Current assignee: Guangzhou Cubesili Information Technology Co Ltd
Priority date: 2019-07-18
Filing date: 2019-07-18
Publication date: 2019-11-12
Anticipated expiration: 2039-07-18
Also published as: CN110443286B

Abstract

This application discloses a kind of training method of neural network model, image-recognizing method and device, the training method of the neural network model includes: acquisition neural network model；Wherein, neural network model is the neural network model being trained, and neural network model includes at least the first branching networks；The second branching networks are added in neural network model；The second branching networks will be input to, to training dataset individually to be trained to the second branching networks；First branching networks and the second branching networks are merged, to complete the training of neural network model.By the above-mentioned means, can be improved the efficiency of neural network model training, and the recognition effect of original neural network model is not influenced.

Description

Training method, image-recognizing method and the device of neural network model

Technical field

This application involves technical field of image processing, training method, image more particularly to a kind of neural network model Recognition methods and device.

Background technique

With the rise of deep learning, more and more technologies realize the image of picture or video flowing using deep learning Identification.Compared to conventional method, deep learning avoids manual parameters and adjusts the complexity selected with manual features, by building Deep-neural-network model, to data carry out multi-layer analysis and abstract feature extraction, with high accuracy, high reliability, The characteristics of high-adaptability.Common image recognition application covers action recognition, recognition of face, target identification, scene Recognition etc.. Wherein, target identification and scene Recognition are known as image retrieval, the basis of image classification, scene understanding, environment sensing in mode Not, the fields such as machine learning play an important role.

When carrying out image recognition using the neural network model trained, if being badly in need of adding new feature, have at present Two methods: 1, a neural network model is individually created；2, the image with new feature is input to original nerve net Network model carries out continuing to train.The former will consume double computing resource, and the latter's time consumption for training will be longer, can not react rapidly, And after being unable to control addition new samples, to the recognition effect of original classification, it is more likely that will affect original recognition effect.

Summary of the invention

To solve the above problems, this application provides a kind of training method of neural network model, image-recognizing method with And device, it can be improved the efficiency of neural network model training, and do not influence the recognition effect of original neural network model.

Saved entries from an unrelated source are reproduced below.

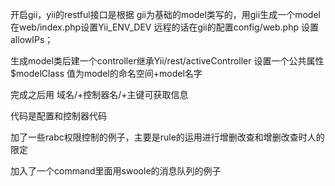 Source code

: 开启gii，yii的restful接口是根据 gii为基础的model类写的，用gii生成一个model
在web/index.php设置Yii_ENV_DEV
远程的话在gii的配置config/web.php  设置allowIPs；

生成model类后建一个controller继承Yii/rest/activeController
设置一个公共属性$modelClass 值为model的命名空间+model名字

完成之后用 域名/+控制器名/+主键可获取信息

代码是配置和控制器代码

加了一些rabc权限控制的例子，主要是rule的运用进行增删改查和增删改查时人的限定

加入了一个command里面用swoole的消息队列的例子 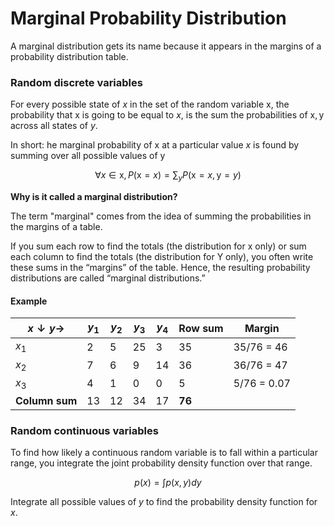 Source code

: # Marginal Probability Distribution

A marginal distribution gets its name because it appears in the margins of a probability distribution table.

### Random discrete variables

For every possible state of $x$ in the set of the random variable $\mathrm{x}$, the probability that $\mathrm{x}$ is going to be equal to $x$, is the sum the probabilities of $\mathrm{x,y}$ across all states of $y$.

In short: he marginal probability of $\mathrm{x}$ at a particular value $x$ is found by summing over all possible values of $\mathrm{y}$

$$\forall x \in {\mathrm{x}}, P({\mathrm{x}}=x) = \sum_{y} P({\mathrm{x}}=x, {\mathrm{y}}=y)$$

**Why is it called a marginal distribution?**

The term "marginal" comes from the idea of summing the probabilities in the margins of a table.

If you sum each row to find the totals (the distribution for $\mathrm{x}$ only) or sum each column to find the totals (the distribution for Y only), you often write these sums in the “margins” of the table. Hence, the resulting probability distributions are called “marginal distributions.”

#### Example

| $x \downarrow y \to$ | $y_1$ | $y_2$ | $y_3$ | $y_4$ | Row sum | Margin      |
|----------------------|-------|-------|-------|-------|---------|-------------|
| $x_1$                | 2     | 5     | 25    | 3     | 35      | 35/76 = 46  |
| $x_2$                | 7     | 6     | 9     | 14    | 36      | 36/76 = 47  |
| $x_3$                | 4     | 1     | 0     | 0     | 5       | 5/76 = 0.07 |
| **Column sum**       | 13    | 12    | 34    | 17    | **76**  |             |

### Random continuous variables

To find how likely a continuous random variable is to fall within a particular range, you integrate the joint probability density function over that range.

$$p(x) = \int p(x, y)dy$$

Integrate all possible values of $y$ to find the probability density function for $x$.
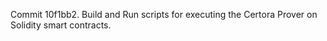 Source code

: Commit 10f1bb2.                    Build and Run scripts for executing the Certora Prover on Solidity smart contracts. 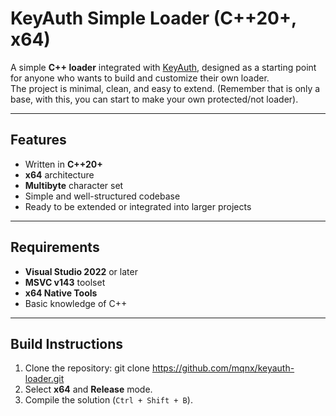 # KeyAuth Simple Loader (C++20+, x64)

A simple **C++ loader** integrated with [KeyAuth](https://keyauth.cc), designed as a starting point for anyone who wants to build and customize their own loader.  
The project is minimal, clean, and easy to extend. (Remember that is only a base, with this, you can start to make your own protected/not loader).

---

## Features
- Written in **C++20+**
- **x64** architecture
- **Multibyte** character set
- Simple and well-structured codebase
- Ready to be extended or integrated into larger projects

---

## Requirements
- **Visual Studio 2022** or later  
- **MSVC v143** toolset  
- **x64 Native Tools**  
- Basic knowledge of C++

---

## Build Instructions
1. Clone the repository: git clone https://github.com/mqnx/keyauth-loader.git
2. Select **x64** and **Release** mode.
4. Compile the solution (`Ctrl + Shift + B`).
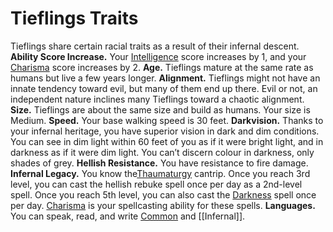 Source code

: 

# **Tieflings Traits**

Tieflings share certain racial traits as a result of their infernal descent.
**Ability Score Increase.** Your [Intelligence](DM%20Screen/General%20Rules/5E%20General%20Rules/Intelligence.md) score increases by 1, and your [Charisma](DM%20Screen/General%20Rules/5E%20General%20Rules/Charisma.md) score increases by 2.
**Age.** Tieflings mature at the same rate as humans but live a few years longer.
**Alignment.** Tieflings might not have an innate tendency toward evil, but many of them end up there. Evil or not, an independent nature inclines many Tieflings toward a chaotic alignment.
**Size.** Tieflings are about the same size and build as humans. Your size is Medium. 
**Speed.** Your base walking speed is 30 feet.
**Darkvision.** Thanks to your infernal heritage, you have superior vision in dark and dim conditions. You can see in dim light within 60 feet of you as if it were bright light, and in darkness as if it were dim light. You can’t discern colour in darkness, only shades of grey. 
**Hellish Resistance.** You have resistance to fire damage.
**Infernal Legacy.** You know the[Thaumaturgy](Thaumaturgy.md) cantrip. Once you reach 3rd level, you can cast the hellish rebuke spell once per day as a 2nd-level spell. Once you reach 5th level, you can also cast the [Darkness](Darkness.md) spell once per day. [Charisma](DM%20Screen/General%20Rules/5E%20General%20Rules/Charisma.md) is your spellcasting ability for these spells.
**Languages.** You can speak, read, and write [Common](Common.md) and [[Infernal]]. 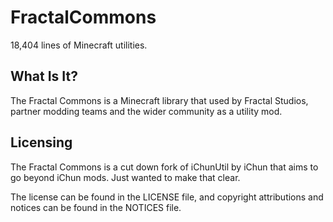 # FractalCommons

18,404 lines of Minecraft utilities.

## What Is It?

The Fractal Commons is a Minecraft library that used by Fractal Studios, partner modding teams and the wider community as a utility mod.

## Licensing

The Fractal Commons is a cut down fork of iChunUtil by iChun that aims to go beyond iChun mods. Just wanted to make that clear.

The license can be found in the LICENSE file, and copyright attributions and notices can be found in the NOTICES file.
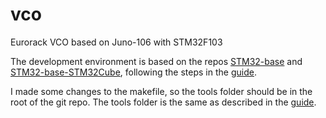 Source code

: # vco
Eurorack VCO based on Juno-106 with STM32F103

The development environment is based on the repos [STM32-base](https://github.com/STM32-base/STM32-base) and 
[STM32-base-STM32Cube](https://github.com/STM32-base/STM32-base-STM32Cube), following the steps in the [guide](https://stm32-base.org/guides/setup).

I made some changes to the makefile, so the tools folder should be in the root of the git repo. The tools folder is the same as described in the [guide](https://stm32-base.org/guides/setup).
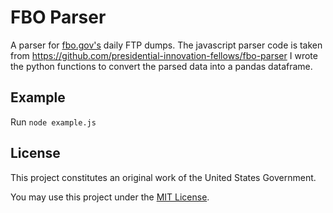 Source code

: # FBO Parser

A parser for [fbo.gov's](https://www.fbo.gov/) daily FTP dumps.
The javascript parser code is taken from https://github.com/presidential-innovation-fellows/fbo-parser
I wrote the python functions to convert the parsed data into a pandas dataframe.

## Example

Run `node example.js`

## License

This project constitutes an original work of the United States Government.

You may use this project under the [MIT License](http://opensource.org/licenses/mit-license.php).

The technical solution that the application uses is: a kind of training method of neural network model is provided, this method comprises: Obtain neural network model；Wherein, neural network model is the neural network model being trained, and neural network mould Type includes at least the first branching networks；The second branching networks are added in neural network model；It will be input to training dataset Second branching networks, individually to be trained to the second branching networks；First branching networks and the second branching networks are melted It closes, to complete the training of neural network model.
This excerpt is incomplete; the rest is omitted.